Excerpts from a dataset:
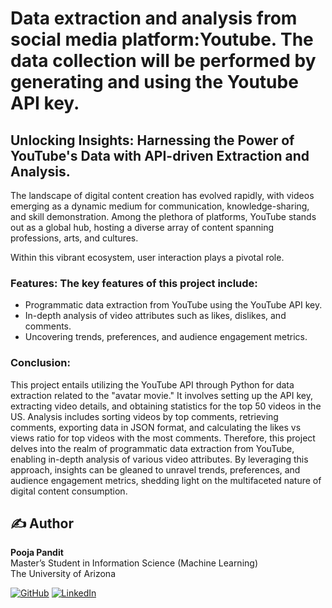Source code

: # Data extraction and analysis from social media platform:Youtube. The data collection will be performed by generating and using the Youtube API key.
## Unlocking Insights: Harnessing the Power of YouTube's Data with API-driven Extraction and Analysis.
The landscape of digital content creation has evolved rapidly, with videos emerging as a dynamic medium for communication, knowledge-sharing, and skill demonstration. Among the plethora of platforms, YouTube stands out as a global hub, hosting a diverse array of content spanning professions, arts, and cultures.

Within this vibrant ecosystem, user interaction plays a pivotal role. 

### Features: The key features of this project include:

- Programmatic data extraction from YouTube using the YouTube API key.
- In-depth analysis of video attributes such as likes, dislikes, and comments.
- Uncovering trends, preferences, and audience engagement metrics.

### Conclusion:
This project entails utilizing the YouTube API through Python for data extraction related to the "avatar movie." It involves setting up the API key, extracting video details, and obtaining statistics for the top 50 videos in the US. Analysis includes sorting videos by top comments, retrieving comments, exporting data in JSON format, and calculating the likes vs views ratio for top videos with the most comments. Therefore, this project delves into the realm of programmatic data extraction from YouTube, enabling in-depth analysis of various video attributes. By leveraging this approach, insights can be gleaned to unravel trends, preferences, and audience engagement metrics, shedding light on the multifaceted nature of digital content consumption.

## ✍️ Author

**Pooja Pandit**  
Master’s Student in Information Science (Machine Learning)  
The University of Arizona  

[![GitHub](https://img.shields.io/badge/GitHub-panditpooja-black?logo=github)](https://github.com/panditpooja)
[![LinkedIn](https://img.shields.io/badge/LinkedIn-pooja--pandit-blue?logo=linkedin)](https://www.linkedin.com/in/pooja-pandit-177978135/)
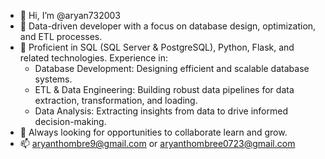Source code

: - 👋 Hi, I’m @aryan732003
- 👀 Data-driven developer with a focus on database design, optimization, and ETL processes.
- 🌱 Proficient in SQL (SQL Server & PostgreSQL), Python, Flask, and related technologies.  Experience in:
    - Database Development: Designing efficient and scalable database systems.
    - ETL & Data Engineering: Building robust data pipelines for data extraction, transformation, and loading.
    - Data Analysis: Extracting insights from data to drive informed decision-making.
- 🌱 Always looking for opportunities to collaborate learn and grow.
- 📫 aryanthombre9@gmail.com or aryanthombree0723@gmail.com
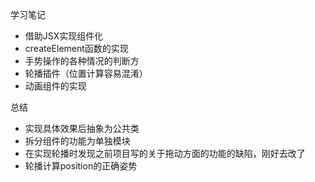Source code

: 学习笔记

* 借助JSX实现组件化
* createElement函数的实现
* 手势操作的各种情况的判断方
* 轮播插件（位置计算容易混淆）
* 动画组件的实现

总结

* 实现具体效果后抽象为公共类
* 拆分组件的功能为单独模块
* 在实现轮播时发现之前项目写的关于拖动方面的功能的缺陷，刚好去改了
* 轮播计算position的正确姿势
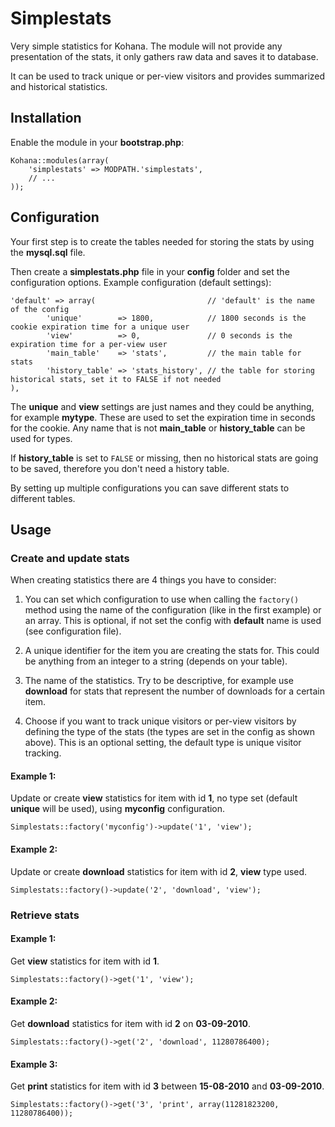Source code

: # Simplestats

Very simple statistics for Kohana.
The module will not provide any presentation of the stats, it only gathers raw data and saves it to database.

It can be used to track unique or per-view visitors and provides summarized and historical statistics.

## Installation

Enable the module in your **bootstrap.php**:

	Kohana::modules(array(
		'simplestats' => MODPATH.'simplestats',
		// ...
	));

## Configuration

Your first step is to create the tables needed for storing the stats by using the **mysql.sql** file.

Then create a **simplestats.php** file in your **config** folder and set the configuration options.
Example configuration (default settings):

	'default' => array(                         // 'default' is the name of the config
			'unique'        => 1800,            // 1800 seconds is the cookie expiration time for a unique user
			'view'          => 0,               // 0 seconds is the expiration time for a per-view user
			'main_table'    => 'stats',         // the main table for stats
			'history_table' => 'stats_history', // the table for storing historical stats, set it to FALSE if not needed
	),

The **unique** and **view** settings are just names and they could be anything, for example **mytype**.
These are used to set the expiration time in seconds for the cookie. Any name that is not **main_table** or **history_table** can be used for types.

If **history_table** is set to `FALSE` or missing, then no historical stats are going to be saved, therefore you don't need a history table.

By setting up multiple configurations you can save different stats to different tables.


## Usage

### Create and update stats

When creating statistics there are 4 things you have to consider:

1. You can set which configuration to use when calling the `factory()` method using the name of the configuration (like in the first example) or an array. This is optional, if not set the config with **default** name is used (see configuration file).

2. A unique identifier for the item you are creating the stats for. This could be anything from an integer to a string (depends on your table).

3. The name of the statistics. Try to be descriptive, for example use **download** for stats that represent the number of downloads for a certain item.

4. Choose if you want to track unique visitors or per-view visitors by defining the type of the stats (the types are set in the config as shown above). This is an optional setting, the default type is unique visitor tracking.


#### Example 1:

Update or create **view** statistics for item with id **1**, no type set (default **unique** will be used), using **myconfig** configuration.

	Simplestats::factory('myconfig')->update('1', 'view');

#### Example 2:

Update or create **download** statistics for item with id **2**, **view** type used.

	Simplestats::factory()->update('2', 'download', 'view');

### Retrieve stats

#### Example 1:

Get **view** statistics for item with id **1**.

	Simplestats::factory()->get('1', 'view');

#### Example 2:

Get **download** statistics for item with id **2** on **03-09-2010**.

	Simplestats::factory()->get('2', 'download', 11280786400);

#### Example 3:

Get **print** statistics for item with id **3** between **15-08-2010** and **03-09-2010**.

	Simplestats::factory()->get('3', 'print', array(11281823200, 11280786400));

● **Goal of the exercise**:
Output every record above exactly, leaving out the pictures.

● **Response area**:
Source code

: # Data extraction and analysis from social media platform:Youtube. The data collection will be performed by generating and using the Youtube API key.
## Unlocking Insights: Harnessing the Power of YouTube's Data with API-driven Extraction and Analysis.
The landscape of digital content creation has evolved rapidly, with videos emerging as a dynamic medium for communication, knowledge-sharing, and skill demonstration. Among the plethora of platforms, YouTube stands out as a global hub, hosting a diverse array of content spanning professions, arts, and cultures.

Within this vibrant ecosystem, user interaction plays a pivotal role. 

### Features: The key features of this project include:

- Programmatic data extraction from YouTube using the YouTube API key.
- In-depth analysis of video attributes such as likes, dislikes, and comments.
- Uncovering trends, preferences, and audience engagement metrics.

### Conclusion:
This project entails utilizing the YouTube API through Python for data extraction related to the "avatar movie." It involves setting up the API key, extracting video details, and obtaining statistics for the top 50 videos in the US. Analysis includes sorting videos by top comments, retrieving comments, exporting data in JSON format, and calculating the likes vs views ratio for top videos with the most comments. Therefore, this project delves into the realm of programmatic data extraction from YouTube, enabling in-depth analysis of various video attributes. By leveraging this approach, insights can be gleaned to unravel trends, preferences, and audience engagement metrics, shedding light on the multifaceted nature of digital content consumption.

## ✍️ Author

**Pooja Pandit**  
Master’s Student in Information Science (Machine Learning)  
The University of Arizona  

[![GitHub](https://img.shields.io/badge/GitHub-panditpooja-black?logo=github)](https://github.com/panditpooja)
[![LinkedIn](https://img.shields.io/badge/LinkedIn-pooja--pandit-blue?logo=linkedin)](https://www.linkedin.com/in/pooja-pandit-177978135/)
Source code

: - 👋 Hi, I’m @aryan732003
- 👀 Data-driven developer with a focus on database design, optimization, and ETL processes.
- 🌱 Proficient in SQL (SQL Server & PostgreSQL), Python, Flask, and related technologies.  Experience in:
    - Database Development: Designing efficient and scalable database systems.
    - ETL & Data Engineering: Building robust data pipelines for data extraction, transformation, and loading.
    - Data Analysis: Extracting insights from data to drive informed decision-making.
- 🌱 Always looking for opportunities to collaborate learn and grow.
- 📫 aryanthombre9@gmail.com or aryanthombree0723@gmail.com
Source code

: 学习笔记

* 借助JSX实现组件化
* createElement函数的实现
* 手势操作的各种情况的判断方
* 轮播插件（位置计算容易混淆）
* 动画组件的实现

总结

* 实现具体效果后抽象为公共类
* 拆分组件的功能为单独模块
* 在实现轮播时发现之前项目写的关于拖动方面的功能的缺陷，刚好去改了
* 轮播计算position的正确姿势
Source code

: # Simplestats

Very simple statistics for Kohana.
The module will not provide any presentation of the stats, it only gathers raw data and saves it to database.

It can be used to track unique or per-view visitors and provides summarized and historical statistics.

## Installation

Enable the module in your **bootstrap.php**:

	Kohana::modules(array(
		'simplestats' => MODPATH.'simplestats',
		// ...
	));

## Configuration

Your first step is to create the tables needed for storing the stats by using the **mysql.sql** file.

Then create a **simplestats.php** file in your **config** folder and set the configuration options.
Example configuration (default settings):

	'default' => array(                         // 'default' is the name of the config
			'unique'        => 1800,            // 1800 seconds is the cookie expiration time for a unique user
			'view'          => 0,               // 0 seconds is the expiration time for a per-view user
			'main_table'    => 'stats',         // the main table for stats
			'history_table' => 'stats_history', // the table for storing historical stats, set it to FALSE if not needed
	),

The **unique** and **view** settings are just names and they could be anything, for example **mytype**.
These are used to set the expiration time in seconds for the cookie. Any name that is not **main_table** or **history_table** can be used for types.

If **history_table** is set to `FALSE` or missing, then no historical stats are going to be saved, therefore you don't need a history table.

By setting up multiple configurations you can save different stats to different tables.


## Usage

### Create and update stats

When creating statistics there are 4 things you have to consider:

1. You can set which configuration to use when calling the `factory()` method using the name of the configuration (like in the first example) or an array. This is optional, if not set the config with **default** name is used (see configuration file).

2. A unique identifier for the item you are creating the stats for. This could be anything from an integer to a string (depends on your table).

3. The name of the statistics. Try to be descriptive, for example use **download** for stats that represent the number of downloads for a certain item.

4. Choose if you want to track unique visitors or per-view visitors by defining the type of the stats (the types are set in the config as shown above). This is an optional setting, the default type is unique visitor tracking.


#### Example 1:

Update or create **view** statistics for item with id **1**, no type set (default **unique** will be used), using **myconfig** configuration.

	Simplestats::factory('myconfig')->update('1', 'view');

#### Example 2:

Update or create **download** statistics for item with id **2**, **view** type used.

	Simplestats::factory()->update('2', 'download', 'view');

### Retrieve stats

#### Example 1:

Get **view** statistics for item with id **1**.

	Simplestats::factory()->get('1', 'view');

#### Example 2:

Get **download** statistics for item with id **2** on **03-09-2010**.

	Simplestats::factory()->get('2', 'download', 11280786400);

#### Example 3:

Get **print** statistics for item with id **3** between **15-08-2010** and **03-09-2010**.

	Simplestats::factory()->get('3', 'print', array(11281823200, 11280786400));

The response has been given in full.